■ **PROBLEM DETAILS**:
Reproduce word for word the lines between those holding "- 只在B站相关网页时才会触发，具体到视频播放的页面" and "- 特别地，已经存在在稍后在", inclusive, and nothing else from the data below.

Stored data
---*---

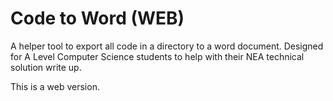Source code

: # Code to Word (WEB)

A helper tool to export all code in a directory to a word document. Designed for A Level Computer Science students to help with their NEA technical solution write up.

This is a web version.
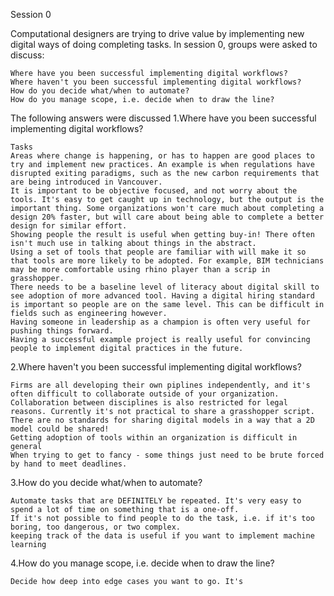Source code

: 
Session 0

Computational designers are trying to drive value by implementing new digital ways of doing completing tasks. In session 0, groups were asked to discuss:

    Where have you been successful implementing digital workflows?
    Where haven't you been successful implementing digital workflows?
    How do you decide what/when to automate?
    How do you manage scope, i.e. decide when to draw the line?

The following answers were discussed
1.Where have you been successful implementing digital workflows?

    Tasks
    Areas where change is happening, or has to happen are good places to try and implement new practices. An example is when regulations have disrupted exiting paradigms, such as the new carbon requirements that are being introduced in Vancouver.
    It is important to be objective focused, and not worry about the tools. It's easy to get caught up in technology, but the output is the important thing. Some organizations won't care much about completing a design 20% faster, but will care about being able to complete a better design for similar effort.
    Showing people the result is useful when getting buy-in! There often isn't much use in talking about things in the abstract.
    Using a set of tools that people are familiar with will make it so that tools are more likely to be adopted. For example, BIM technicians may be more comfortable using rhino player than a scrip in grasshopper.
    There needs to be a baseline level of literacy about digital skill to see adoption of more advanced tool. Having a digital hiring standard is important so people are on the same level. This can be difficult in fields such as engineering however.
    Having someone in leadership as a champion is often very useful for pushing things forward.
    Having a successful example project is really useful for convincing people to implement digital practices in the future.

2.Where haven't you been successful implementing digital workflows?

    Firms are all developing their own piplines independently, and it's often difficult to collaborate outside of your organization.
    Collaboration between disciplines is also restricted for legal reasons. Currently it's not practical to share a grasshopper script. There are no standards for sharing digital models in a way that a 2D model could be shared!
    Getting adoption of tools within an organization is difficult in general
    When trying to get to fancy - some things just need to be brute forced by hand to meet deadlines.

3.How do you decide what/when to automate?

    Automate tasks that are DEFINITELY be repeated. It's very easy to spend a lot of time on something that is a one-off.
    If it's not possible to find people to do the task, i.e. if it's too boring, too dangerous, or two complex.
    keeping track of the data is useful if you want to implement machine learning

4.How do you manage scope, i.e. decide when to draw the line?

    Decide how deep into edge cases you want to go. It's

---*---

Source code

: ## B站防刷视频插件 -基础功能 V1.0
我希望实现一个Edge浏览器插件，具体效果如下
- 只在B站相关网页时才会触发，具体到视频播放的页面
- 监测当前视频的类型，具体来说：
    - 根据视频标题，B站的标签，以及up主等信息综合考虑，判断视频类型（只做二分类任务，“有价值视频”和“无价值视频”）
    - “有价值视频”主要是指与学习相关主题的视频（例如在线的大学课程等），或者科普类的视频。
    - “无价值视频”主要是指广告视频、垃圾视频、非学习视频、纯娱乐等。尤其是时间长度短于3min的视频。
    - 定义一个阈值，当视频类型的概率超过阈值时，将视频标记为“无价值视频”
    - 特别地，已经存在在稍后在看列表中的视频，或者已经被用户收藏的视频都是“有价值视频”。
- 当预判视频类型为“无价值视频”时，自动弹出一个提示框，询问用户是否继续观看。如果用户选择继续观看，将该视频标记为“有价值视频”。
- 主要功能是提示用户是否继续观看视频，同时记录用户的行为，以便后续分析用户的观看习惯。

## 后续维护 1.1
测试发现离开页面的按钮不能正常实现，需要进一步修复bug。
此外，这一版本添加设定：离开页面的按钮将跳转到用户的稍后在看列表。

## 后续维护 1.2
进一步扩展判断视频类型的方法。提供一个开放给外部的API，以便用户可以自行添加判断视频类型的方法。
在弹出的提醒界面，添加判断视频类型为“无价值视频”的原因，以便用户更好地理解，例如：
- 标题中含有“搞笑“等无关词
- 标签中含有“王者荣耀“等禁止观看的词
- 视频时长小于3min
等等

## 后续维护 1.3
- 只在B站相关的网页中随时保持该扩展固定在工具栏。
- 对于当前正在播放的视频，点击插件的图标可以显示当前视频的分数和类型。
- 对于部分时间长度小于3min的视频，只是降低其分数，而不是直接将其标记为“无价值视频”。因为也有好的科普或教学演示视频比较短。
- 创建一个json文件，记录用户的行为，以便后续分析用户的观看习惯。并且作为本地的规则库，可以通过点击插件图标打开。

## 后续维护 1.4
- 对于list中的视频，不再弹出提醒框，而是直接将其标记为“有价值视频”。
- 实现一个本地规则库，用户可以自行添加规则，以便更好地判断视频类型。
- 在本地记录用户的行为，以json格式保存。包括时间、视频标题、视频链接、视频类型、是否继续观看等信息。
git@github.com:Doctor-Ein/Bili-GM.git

---*---

■ **TASK RESPONSE**:
- 只在B站相关网页时才会触发，具体到视频播放的页面
- 监测当前视频的类型，具体来说：
    - 根据视频标题，B站的标签，以及up主等信息综合考虑，判断视频类型（只做二分类任务，“有价值视频”和“无价值视频”）
    - “有价值视频”主要是指与学习相关主题的视频（例如在线的大学课程等），或者科普类的视频。
    - “无价值视频”主要是指广告视频、垃圾视频、非学习视频、纯娱乐等。尤其是时间长度短于3min的视频。
    - 定义一个阈值，当视频类型的概率超过阈值时，将视频标记为“无价值视频”
    - 特别地，已经存在在稍后在看列表中的视频，或者已经被用户收藏的视频都是“有价值视频”。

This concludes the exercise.